Chicory: The Gormanator adored my mother. Hence, I have several of his paintings. You'da thunk the value would have shot through the roof with his death and I'd be sitting on a beach in Capri now as a result, right? Nope.

Shamu: Good spotting: not Ivan. But squishy nonetheless!

Boxer: Y'all come on by. We'll catch a few rattlers and K9 will incorporate them into one of her fetishes.

K9: My lettuces are my only garden pride and joy. AND, they're cut and come again. Which I'll do so long as this weather keeps cool.

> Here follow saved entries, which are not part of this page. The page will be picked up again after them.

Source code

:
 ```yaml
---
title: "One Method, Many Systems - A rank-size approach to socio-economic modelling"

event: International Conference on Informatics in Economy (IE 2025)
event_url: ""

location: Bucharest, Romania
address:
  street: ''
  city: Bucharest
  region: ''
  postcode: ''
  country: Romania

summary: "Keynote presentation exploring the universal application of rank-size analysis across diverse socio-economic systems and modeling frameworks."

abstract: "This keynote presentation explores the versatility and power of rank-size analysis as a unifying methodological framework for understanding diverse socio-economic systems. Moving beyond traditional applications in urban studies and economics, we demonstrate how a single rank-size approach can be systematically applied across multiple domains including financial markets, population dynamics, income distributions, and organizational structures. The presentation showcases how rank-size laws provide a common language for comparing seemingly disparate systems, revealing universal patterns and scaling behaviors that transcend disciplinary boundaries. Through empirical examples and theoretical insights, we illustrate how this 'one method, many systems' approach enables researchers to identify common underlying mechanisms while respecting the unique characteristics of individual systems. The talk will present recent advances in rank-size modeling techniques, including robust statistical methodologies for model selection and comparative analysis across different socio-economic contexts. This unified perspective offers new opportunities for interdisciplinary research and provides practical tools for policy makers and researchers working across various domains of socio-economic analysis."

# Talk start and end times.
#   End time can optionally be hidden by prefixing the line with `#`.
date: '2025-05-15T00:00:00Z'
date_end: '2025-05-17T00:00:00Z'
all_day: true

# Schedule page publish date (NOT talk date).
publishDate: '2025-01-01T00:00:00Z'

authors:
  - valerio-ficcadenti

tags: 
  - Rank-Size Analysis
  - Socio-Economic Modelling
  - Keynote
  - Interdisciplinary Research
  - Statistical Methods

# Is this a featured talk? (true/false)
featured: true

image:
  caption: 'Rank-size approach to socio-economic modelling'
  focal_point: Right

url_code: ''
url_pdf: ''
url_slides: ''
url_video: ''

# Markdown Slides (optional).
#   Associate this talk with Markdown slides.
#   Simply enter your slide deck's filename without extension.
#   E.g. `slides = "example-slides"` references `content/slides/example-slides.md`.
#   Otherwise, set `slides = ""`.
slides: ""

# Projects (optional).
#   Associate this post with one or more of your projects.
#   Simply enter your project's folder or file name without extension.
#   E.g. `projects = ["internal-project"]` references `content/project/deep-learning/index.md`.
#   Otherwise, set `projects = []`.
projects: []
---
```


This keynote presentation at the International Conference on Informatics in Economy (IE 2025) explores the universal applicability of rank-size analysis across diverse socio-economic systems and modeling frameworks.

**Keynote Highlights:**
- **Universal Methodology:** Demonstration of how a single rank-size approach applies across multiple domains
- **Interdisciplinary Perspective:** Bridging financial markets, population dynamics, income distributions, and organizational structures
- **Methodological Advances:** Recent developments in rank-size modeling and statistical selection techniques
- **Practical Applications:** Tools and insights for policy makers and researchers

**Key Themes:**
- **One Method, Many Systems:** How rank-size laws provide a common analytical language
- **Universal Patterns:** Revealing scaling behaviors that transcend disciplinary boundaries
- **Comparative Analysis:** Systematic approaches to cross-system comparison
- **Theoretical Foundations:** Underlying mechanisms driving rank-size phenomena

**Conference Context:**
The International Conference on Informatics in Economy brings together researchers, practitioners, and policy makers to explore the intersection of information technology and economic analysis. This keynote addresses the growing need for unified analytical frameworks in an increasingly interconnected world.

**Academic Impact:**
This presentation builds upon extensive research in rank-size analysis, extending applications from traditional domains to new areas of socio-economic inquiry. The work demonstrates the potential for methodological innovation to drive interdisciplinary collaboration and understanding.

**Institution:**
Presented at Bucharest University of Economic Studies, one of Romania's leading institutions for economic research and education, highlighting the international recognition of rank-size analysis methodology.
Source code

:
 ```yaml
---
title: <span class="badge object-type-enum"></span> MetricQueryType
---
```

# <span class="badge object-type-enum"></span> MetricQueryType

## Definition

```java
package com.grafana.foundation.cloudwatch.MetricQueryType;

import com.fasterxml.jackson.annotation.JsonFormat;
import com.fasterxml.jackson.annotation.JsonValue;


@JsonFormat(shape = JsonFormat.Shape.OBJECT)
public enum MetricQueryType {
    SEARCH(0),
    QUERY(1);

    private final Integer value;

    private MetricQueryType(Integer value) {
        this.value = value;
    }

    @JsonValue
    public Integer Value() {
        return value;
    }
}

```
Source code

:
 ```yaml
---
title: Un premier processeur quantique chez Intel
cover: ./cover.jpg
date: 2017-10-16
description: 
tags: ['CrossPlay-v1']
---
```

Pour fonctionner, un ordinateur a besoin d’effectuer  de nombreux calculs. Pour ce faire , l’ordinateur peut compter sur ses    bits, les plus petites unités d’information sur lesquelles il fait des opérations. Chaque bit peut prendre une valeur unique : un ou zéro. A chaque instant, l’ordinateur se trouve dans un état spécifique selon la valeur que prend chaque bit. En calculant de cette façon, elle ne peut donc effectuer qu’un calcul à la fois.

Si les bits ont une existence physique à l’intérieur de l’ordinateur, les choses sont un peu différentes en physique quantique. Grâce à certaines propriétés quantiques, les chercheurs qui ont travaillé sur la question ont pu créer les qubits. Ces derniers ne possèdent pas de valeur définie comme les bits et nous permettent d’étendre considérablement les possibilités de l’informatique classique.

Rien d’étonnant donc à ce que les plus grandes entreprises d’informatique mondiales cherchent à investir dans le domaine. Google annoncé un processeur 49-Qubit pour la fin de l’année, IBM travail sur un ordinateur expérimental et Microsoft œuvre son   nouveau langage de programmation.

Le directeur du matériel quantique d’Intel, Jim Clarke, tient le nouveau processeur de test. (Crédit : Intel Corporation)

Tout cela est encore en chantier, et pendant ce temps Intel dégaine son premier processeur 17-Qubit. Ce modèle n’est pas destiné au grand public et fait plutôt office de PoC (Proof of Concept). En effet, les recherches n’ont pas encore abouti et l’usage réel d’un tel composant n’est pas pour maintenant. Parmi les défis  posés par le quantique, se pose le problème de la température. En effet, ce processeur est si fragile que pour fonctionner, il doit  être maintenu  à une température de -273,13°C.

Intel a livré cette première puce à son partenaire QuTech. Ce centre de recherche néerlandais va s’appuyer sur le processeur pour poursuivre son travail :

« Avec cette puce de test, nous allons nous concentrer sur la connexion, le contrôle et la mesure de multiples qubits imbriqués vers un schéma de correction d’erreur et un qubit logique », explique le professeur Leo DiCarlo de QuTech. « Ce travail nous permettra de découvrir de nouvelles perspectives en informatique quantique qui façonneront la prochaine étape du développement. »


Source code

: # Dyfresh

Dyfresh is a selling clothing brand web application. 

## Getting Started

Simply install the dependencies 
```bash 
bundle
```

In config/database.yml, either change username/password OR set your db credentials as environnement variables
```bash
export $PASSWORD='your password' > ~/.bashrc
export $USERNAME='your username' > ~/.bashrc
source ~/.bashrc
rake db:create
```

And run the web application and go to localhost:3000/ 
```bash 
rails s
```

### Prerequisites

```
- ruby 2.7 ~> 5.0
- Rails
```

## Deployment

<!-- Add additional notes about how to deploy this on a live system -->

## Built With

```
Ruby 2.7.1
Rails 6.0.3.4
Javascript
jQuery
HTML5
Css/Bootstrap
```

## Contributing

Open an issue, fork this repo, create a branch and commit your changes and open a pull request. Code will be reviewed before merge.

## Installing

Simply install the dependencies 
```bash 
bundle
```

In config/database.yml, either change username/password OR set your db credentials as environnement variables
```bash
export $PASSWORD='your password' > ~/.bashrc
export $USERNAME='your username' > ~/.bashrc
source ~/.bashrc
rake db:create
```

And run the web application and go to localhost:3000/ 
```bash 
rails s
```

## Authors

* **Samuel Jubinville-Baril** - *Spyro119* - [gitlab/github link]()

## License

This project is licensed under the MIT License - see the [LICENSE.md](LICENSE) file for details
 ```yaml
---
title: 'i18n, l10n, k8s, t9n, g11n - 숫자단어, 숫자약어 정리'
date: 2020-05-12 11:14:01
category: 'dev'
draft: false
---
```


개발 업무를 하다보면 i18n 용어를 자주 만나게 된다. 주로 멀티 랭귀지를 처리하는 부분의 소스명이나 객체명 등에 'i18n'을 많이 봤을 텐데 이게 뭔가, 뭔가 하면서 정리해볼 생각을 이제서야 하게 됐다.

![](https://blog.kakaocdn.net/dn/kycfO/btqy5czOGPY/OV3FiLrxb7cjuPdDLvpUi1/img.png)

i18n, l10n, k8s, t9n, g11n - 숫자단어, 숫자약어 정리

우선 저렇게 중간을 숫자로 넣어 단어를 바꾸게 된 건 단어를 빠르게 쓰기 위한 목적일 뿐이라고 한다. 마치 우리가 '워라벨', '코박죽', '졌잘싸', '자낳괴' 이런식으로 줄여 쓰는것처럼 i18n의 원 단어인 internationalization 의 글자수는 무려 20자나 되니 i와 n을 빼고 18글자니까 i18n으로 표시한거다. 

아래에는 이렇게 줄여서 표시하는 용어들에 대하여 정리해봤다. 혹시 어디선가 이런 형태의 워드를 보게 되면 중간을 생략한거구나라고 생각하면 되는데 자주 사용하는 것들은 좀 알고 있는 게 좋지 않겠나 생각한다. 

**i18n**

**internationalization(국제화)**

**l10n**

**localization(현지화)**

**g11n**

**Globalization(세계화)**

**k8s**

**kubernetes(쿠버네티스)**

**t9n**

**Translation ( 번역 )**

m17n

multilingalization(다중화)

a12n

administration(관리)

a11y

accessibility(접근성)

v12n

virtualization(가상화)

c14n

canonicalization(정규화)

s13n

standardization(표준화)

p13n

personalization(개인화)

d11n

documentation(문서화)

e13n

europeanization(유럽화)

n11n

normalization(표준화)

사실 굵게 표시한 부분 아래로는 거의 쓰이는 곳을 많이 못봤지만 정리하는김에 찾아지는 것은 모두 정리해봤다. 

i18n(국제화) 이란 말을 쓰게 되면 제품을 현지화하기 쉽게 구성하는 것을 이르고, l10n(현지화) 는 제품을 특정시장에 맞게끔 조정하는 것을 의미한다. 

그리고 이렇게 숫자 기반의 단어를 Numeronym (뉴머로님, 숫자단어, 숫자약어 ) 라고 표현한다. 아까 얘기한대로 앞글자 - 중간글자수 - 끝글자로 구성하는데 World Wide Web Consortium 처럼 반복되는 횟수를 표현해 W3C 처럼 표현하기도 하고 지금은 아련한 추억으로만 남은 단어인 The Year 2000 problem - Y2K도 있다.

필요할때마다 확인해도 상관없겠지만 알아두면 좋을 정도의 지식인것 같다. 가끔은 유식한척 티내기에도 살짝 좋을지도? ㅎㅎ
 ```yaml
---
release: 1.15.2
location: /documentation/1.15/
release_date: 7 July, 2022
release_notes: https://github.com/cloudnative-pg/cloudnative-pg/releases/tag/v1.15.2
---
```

Boxer: She Colt. I'm Smith & Wesson.

Pam said...

Great answers. I'm going to have to grab this one and answer myself, probably tomorrow. I've been seeing it on a couple of other blogs today too. I didn't know you were a runner, but why am I not surprised? It has to do with the feet, which must look good in shoes :)

moi said...

Pam: I'm not very coordinated, so running was the only sport I could grok to as a youngster. Two feet, a pair of shoes: it doesn't get any more simple – and safe – than that.

h said...

Having a tough time reconciling MOI with a "cabin in the Lousianna bayou". But good interesting answers all-around.

MommyHeadache said...

You are my idol - I only ever think of planting a garden but never get round to it. I am not worthy.

Jenny said...

I think I was laughing so much at the question, that I didn't hear the actual answer. I just remember Shamu's amazement with a similar conversation you and K9 had.

Dani said...

Nope, no tomatoes here either. They had a good start but now the heat is cookin' the poor things.

moi said...

Troll: It's probably a little bit buggy there for me, but otherwise, no problemo.

Emma: But didn't you bury your mum once in your garden :o)?

Boxer: "Are you sure you guys are girls?"

Dani: Waaaaaaaa! No one is going to get tomatoes and all the ones in the store are going to suck!